Molecular mechanisms possibly affecting WT1 function in human ovarian tumors

Abstract

The frequent allelic deletions observed on the short arm of chromosome 11 in ovarian tumors suggest that the WTI gene, a proposed tumor‐suppressor gene located on chromosome 11 p 13 and expressed in the human fetal genitourinary system, may contribute to the development of ovarian neoplasms. Structural and sequence analysis of the entire coding portions of the WTI gene did not reveal any abnormalities in the 20 ovarian tumor specimens (13 of which showed 11p13 allelic deletions) and 5 cell lines which we analyzed. These findings invalidate the hypothesis that the WTI gene functions as a classical tumor‐suppressor gene in ovarian tumorigenesis and suggest that a different recessive oncogene may be “exposed” by the observed 11 p 13 allelic deletions. Expression analysis showed that the WTI gene was transcriptionally active in all the tumors tested, but considerable variations in the mRNA levels were found.
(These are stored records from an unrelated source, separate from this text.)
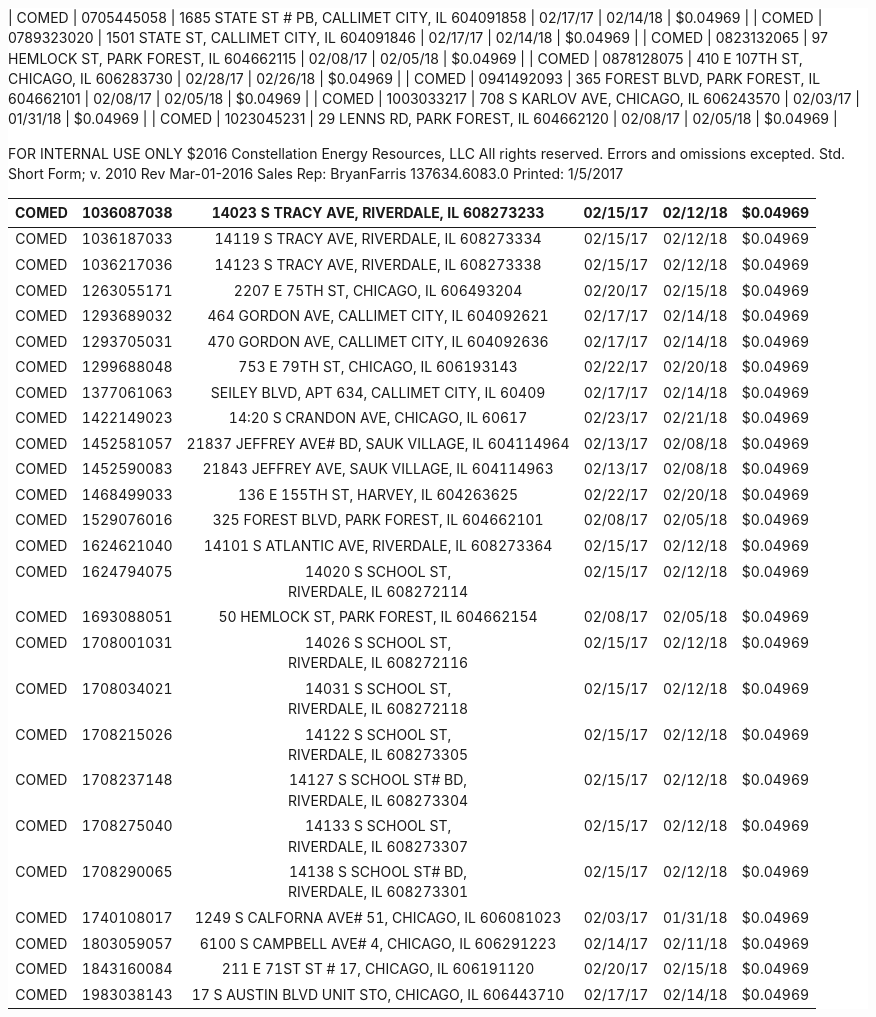 | COMED | 0705445058 | 1685 STATE ST \# PB, CALLIMET CITY, IL 604091858 | 02/17/17 | 02/14/18 | $\$ 0.04969$ |
| COMED | 0789323020 | 1501 STATE ST, CALLIMET CITY, IL 604091846 | 02/17/17 | 02/14/18 | $\$ 0.04969$ |
| COMED | 0823132065 | 97 HEMLOCK ST, PARK FOREST, IL 604662115 | 02/08/17 | 02/05/18 | $\$ 0.04969$ |
| COMED | 0878128075 | 410 E 107TH ST, CHICAGO, IL 606283730 | 02/28/17 | 02/26/18 | $\$ 0.04969$ |
| COMED | 0941492093 | 365 FOREST BLVD, PARK FOREST, IL 604662101 | 02/08/17 | 02/05/18 | $\$ 0.04969$ |
| COMED | 1003033217 | 708 S KARLOV AVE, CHICAGO, IL 606243570 | 02/03/17 | 01/31/18 | $\$ 0.04969$ |
| COMED | 1023045231 | 29 LENNS RD, PARK FOREST, IL 604662120 | 02/08/17 | 02/05/18 | $\$ 0.04969$ |

FOR INTERNAL USE ONLY
\$2016 Constellation Energy Resources, LLC All rights reserved.
Errors and omissions excepted. Std. Short Form; v. 2010 Rev Mar-01-2016
Sales Rep: BryanFarris
137634.6083.0 Printed: $1 / 5 / 2017$

| COMED | 1036087038 | 14023 S TRACY AVE, RIVERDALE, IL 608273233 | 02/15/17 | 02/12/18 | \$0.04969 |
| :--: | :--: | :--: | :--: | :--: | :--: |
| COMED | 1036187033 | 14119 S TRACY AVE, RIVERDALE, IL 608273334 | 02/15/17 | 02/12/18 | \$0.04969 |
| COMED | 1036217036 | 14123 S TRACY AVE, RIVERDALE, IL 608273338 | 02/15/17 | 02/12/18 | \$0.04969 |
| COMED | 1263055171 | 2207 E 75TH ST, CHICAGO, IL 606493204 | 02/20/17 | 02/15/18 | \$0.04969 |
| COMED | 1293689032 | 464 GORDON AVE, CALLIMET CITY, IL 604092621 | 02/17/17 | 02/14/18 | \$0.04969 |
| COMED | 1293705031 | 470 GORDON AVE, CALLIMET CITY, IL 604092636 | 02/17/17 | 02/14/18 | \$0.04969 |
| COMED | 1299688048 | 753 E 79TH ST, CHICAGO, IL 606193143 | 02/22/17 | 02/20/18 | \$0.04969 |
| COMED | 1377061063 | SEILEY BLVD, APT 634, CALLIMET CITY, IL 60409 | 02/17/17 | 02/14/18 | \$0.04969 |
| COMED | 1422149023 | 14:20 S CRANDON AVE, CHICAGO, IL 60617 | 02/23/17 | 02/21/18 | \$0.04969 |
| COMED | 1452581057 | 21837 JEFFREY AVE\# BD, SAUK VILLAGE, IL 604114964 | 02/13/17 | 02/08/18 | \$0.04969 |
| COMED | 1452590083 | 21843 JEFFREY AVE, SAUK VILLAGE, IL 604114963 | 02/13/17 | 02/08/18 | \$0.04969 |
| COMED | 1468499033 | 136 E 155TH ST, HARVEY, IL 604263625 | 02/22/17 | 02/20/18 | \$0.04969 |
| COMED | 1529076016 | 325 FOREST BLVD, PARK FOREST, IL 604662101 | 02/08/17 | 02/05/18 | \$0.04969 |
| COMED | 1624621040 | 14101 S ATLANTIC AVE, RIVERDALE, IL 608273364 | 02/15/17 | 02/12/18 | \$0.04969 |
| COMED | 1624794075 | 14020 S SCHOOL ST, <br> RIVERDALE, IL 608272114 | 02/15/17 | 02/12/18 | \$0.04969 |
| COMED | 1693088051 | 50 HEMLOCK ST, PARK FOREST, IL 604662154 | 02/08/17 | 02/05/18 | \$0.04969 |
| COMED | 1708001031 | 14026 S SCHOOL ST, <br> RIVERDALE, IL 608272116 | 02/15/17 | 02/12/18 | \$0.04969 |
| COMED | 1708034021 | 14031 S SCHOOL ST, <br> RIVERDALE, IL 608272118 | 02/15/17 | 02/12/18 | \$0.04969 |
| COMED | 1708215026 | 14122 S SCHOOL ST, <br> RIVERDALE, IL 608273305 | 02/15/17 | 02/12/18 | \$0.04969 |
| COMED | 1708237148 | 14127 S SCHOOL ST\# BD, <br> RIVERDALE, IL 608273304 | 02/15/17 | 02/12/18 | \$0.04969 |
| COMED | 1708275040 | 14133 S SCHOOL ST, <br> RIVERDALE, IL 608273307 | 02/15/17 | 02/12/18 | \$0.04969 |
| COMED | 1708290065 | 14138 S SCHOOL ST\# BD, <br> RIVERDALE, IL 608273301 | 02/15/17 | 02/12/18 | \$0.04969 |
| COMED | 1740108017 | 1249 S CALFORNA AVE\# 51, CHICAGO, IL 606081023 | 02/03/17 | 01/31/18 | \$0.04969 |
| COMED | 1803059057 | 6100 S CAMPBELL AVE\# 4, CHICAGO, IL 606291223 | 02/14/17 | 02/11/18 | \$0.04969 |
| COMED | 1843160084 | 211 E 71ST ST \# 17, CHICAGO, IL 606191120 | 02/20/17 | 02/15/18 | \$0.04969 |
| COMED | 1983038143 | 17 S AUSTIN BLVD UNIT STO, CHICAGO, IL 606443710 | 02/17/17 | 02/14/18 | \$0.04969 |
This apparent variability, which should be confirmed at the cellular level in the tumor specimens, was also observed in the ovarian tumor‐cell lines. Finally, WTI expression data were evaluated in conjunction with immunohistochemical data on p53. The possible functional effects of altered WTI mRNA expression in ovarian tumors are discussed, taking into account the potential WTI/p53 protein interaction.